By simply implementing the trained temporal LoRAs, the basic model can synthesize videos of the learned movements with various appearances. The dual architecture allows models to learn the appearance and motion of objects in separate videos. This decoupling allows movement director to isolate the appearance and motion of videos and then combine them from multiple source videos.

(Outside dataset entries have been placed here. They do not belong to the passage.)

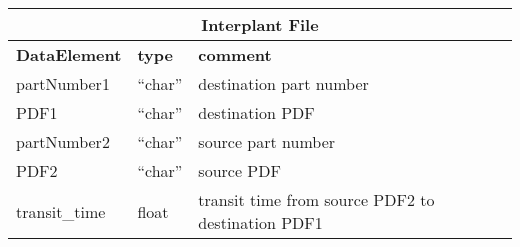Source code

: \vspace{.5in}

\begin{tabular}{llp{4in}}
\multicolumn{3}{c}{{\bf Interplant File}}\\ 
     \hline\hline
{\bf DataElement} &  {\bf type}  &   {\bf comment} \\ \hline
partNumber1  & ``char'' &    destination part number \\
PDF1   & ``char''    &    destination PDF \\
partNumber2  & ``char'' &     source part number \\
PDF2   & ``char''  &         source PDF \\
transit\_time     & float  &    transit time from source PDF2 to destination PDF1
\end{tabular}


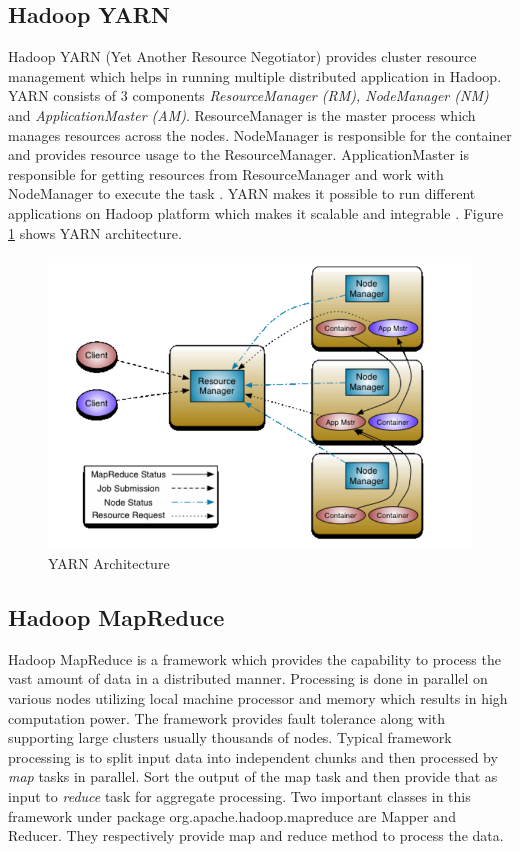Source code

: \documentclass[sigconf]{acmart}
\begin{document}
\subsection{Hadoop YARN}
Hadoop YARN (Yet Another Resource Negotiator) provides cluster resource management which helps in running multiple distributed application in Hadoop. YARN consists of 3 components \emph{ResourceManager (RM), NodeManager (NM)} and \emph{ApplicationMaster (AM)}. ResourceManager is the master process which manages resources across the nodes. NodeManager is responsible for the container and provides resource usage to the ResourceManager. ApplicationMaster is responsible for getting resources from ResourceManager and work with NodeManager to execute the task \cite{www-apache-yarn}. YARN makes it possible to run different applications on Hadoop platform which makes it scalable and integrable \cite[Ch.\ 3, p. 65]{AchariShiva2015HE}.
Figure \ref{f:yarn-arch} shows YARN architecture.
\begin{figure}[!ht]
  \centering\includegraphics[width=\columnwidth]{images/yarnArch.PNG}
  \caption{YARN Architecture \cite{www-apache-yarn}}\label{f:yarn-arch}
\end{figure}

\subsection{Hadoop MapReduce}
Hadoop MapReduce is a framework which provides the capability to process the vast amount of data in a distributed manner. Processing is done in parallel on various nodes utilizing local machine processor and memory which results in high computation power. The framework provides fault tolerance along with supporting large clusters usually thousands of nodes. Typical framework processing is to split input data into independent chunks and then processed by \emph{map} tasks in parallel. Sort the output of the map task and then provide that as input to \emph{reduce} task for aggregate processing. Two important classes in this framework under package org.apache.hadoop.mapreduce are Mapper and Reducer. They respectively provide map and reduce method to process the data. 
\end{document}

The researchers compared the performance of movement director on a couple of landmarks, with over 80 different moves and 600 text prompts. In the UCF Sports Action benchmark (with 95 videos and 72 text messages), human evaluators preferred MotionDirector about 75% of the time for better motion fidelity. The method also exceeded the preferences of 25% of the base models. On the second benchmark, i.e., the LOVEU-TGVE-2023 benchmark (with 76 videos and 532 text messages), MotionDirector performed better than other methods based on controllable generation and tuning. The results demonstrate that numerous basic models can be customized using MotionDirector to produce videos characterized by the diversity and desired motion concepts.
MotionDirector is a promising new method for adapting text-to-video diffusion models to generate videos with specific motions. It excels at learning and adapting specific subject and camera movements, and can be used to generate videos with a wide range of visual styles.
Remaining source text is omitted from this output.